Housing Finance Growth Declines To 13-15 Percent

With the NBFC crisis looming around, housing finance companies registered a growth rate much lower than the average of the past three years

According to a report, the housing finance is going to witness a major setback with a growth rate of just 13 to 15 percent this fiscal. The rate is lower than the average of the past three years, all thanks to the liquidity issues majorly affecting the non-banking lenders. The outstanding house credit stood at Rs 19.1 lakh crore as of March 2019 and rating agency Icra noted that the outstanding credit can be impacted adversely.

The housing credit growth in FY20 is expected to be in the range of 13-15 percent and the overall industry loan growth for housing finance companies had slowed down to 15 percent FY18. The various issues that the non-banking lenders had been dealing with since last September resulted in a slowdown in the credit growth of dedicated housing finance companies to 10 percent in FY19. DHFL and Reliance Capital are examples of companies who had to grapple with tough market conditions.

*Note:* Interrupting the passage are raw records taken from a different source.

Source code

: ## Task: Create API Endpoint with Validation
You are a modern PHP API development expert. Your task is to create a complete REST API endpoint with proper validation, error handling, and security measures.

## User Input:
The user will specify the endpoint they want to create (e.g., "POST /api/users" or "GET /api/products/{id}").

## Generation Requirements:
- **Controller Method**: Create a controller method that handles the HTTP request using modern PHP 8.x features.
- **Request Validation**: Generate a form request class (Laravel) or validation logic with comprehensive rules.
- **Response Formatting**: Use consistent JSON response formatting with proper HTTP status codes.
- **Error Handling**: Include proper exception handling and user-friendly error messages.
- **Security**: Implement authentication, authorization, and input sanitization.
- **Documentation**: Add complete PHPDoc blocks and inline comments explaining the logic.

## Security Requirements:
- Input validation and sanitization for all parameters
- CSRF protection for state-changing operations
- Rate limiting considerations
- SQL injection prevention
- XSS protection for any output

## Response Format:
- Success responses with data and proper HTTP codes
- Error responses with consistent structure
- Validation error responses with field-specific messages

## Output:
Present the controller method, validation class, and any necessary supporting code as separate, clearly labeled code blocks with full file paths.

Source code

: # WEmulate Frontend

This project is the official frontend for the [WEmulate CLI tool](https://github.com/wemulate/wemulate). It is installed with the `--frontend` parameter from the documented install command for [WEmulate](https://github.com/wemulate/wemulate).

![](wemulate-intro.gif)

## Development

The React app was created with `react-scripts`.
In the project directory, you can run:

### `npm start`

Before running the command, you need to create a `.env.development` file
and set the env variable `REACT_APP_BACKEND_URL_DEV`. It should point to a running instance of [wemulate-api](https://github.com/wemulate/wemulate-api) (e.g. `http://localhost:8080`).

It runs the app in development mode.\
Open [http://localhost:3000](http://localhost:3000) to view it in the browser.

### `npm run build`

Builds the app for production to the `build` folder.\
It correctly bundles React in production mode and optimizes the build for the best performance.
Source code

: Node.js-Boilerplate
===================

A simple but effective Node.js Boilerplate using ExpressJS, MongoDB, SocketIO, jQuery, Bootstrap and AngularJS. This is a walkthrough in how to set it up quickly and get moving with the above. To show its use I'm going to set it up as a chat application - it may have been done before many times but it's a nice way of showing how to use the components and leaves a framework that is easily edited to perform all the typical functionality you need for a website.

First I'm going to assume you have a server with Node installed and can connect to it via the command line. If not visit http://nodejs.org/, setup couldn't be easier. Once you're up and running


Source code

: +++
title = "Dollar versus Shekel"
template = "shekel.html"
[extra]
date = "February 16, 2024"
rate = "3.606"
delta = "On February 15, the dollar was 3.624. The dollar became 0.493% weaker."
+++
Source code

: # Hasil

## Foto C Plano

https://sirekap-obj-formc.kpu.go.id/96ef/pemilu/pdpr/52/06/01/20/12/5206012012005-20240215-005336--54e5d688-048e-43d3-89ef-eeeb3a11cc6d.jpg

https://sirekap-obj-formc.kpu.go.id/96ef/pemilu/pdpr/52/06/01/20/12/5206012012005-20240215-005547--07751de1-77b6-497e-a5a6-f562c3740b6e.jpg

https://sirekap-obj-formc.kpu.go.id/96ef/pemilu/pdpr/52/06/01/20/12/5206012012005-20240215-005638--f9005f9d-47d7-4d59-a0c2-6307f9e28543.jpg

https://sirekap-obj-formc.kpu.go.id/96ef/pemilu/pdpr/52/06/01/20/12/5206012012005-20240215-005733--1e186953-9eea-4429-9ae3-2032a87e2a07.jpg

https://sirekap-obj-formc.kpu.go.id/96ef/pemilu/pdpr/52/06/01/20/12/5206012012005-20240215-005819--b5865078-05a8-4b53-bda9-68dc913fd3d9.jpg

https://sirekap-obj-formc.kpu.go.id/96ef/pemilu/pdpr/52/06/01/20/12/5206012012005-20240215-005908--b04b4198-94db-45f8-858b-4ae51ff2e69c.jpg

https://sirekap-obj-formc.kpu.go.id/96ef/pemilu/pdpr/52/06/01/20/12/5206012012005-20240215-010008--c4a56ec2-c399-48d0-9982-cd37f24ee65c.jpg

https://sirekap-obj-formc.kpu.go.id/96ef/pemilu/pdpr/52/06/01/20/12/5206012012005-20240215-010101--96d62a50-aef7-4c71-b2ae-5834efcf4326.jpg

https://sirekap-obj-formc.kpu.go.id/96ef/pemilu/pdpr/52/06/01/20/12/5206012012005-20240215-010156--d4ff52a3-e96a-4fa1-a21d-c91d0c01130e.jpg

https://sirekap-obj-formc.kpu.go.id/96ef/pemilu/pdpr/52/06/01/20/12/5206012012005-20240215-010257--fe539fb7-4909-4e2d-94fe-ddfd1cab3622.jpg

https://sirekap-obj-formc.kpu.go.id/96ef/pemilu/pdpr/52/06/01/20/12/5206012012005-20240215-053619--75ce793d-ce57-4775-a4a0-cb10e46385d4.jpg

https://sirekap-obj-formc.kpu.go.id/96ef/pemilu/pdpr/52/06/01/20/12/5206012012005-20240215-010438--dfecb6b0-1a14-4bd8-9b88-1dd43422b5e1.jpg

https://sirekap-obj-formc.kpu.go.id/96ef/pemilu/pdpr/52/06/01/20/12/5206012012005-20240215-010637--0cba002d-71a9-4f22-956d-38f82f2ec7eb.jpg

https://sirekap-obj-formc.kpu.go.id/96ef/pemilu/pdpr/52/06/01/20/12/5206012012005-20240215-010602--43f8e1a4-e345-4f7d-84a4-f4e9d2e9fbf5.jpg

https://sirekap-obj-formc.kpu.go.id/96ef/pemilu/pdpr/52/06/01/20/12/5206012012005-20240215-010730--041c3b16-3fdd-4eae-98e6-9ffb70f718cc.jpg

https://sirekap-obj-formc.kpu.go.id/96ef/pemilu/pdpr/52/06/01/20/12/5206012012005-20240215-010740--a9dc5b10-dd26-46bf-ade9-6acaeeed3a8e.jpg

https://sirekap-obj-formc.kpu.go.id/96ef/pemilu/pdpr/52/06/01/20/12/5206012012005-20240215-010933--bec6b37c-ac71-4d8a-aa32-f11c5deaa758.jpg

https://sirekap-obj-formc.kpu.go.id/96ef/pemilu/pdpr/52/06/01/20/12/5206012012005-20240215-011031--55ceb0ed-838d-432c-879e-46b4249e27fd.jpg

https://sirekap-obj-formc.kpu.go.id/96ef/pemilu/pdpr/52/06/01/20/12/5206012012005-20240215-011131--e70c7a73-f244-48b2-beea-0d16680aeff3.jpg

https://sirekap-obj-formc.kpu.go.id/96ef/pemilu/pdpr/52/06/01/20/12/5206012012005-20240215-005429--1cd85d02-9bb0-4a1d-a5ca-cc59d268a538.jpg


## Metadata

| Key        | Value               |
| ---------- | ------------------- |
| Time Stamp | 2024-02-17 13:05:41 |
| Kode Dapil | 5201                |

On the other hand, banks registered a growth rate of 19 percent accounting for an overall market share of 64 percent. This means a 2 percent growth as compared to the year-ago period where the overall market share stood at 62 percent. The report by the agency suggested that banks will lead the growth curve in FY20. The agency, however, is optimistic about the recovery of growth given the under-penetration of mortgages. The gross non-performing assets ratio from the overall housing finance exposures increased to 1.5 from 1.1 a year ago in March 2019.

The agency warned that there could be some pressure on the asset quality due to the challenging operating environment and the emerging risk factors. Also, the overall nonperforming assets (NPAs) of housing finance companies will increase up to 1.8 percent due to troubles faced by some of the developers in the industry.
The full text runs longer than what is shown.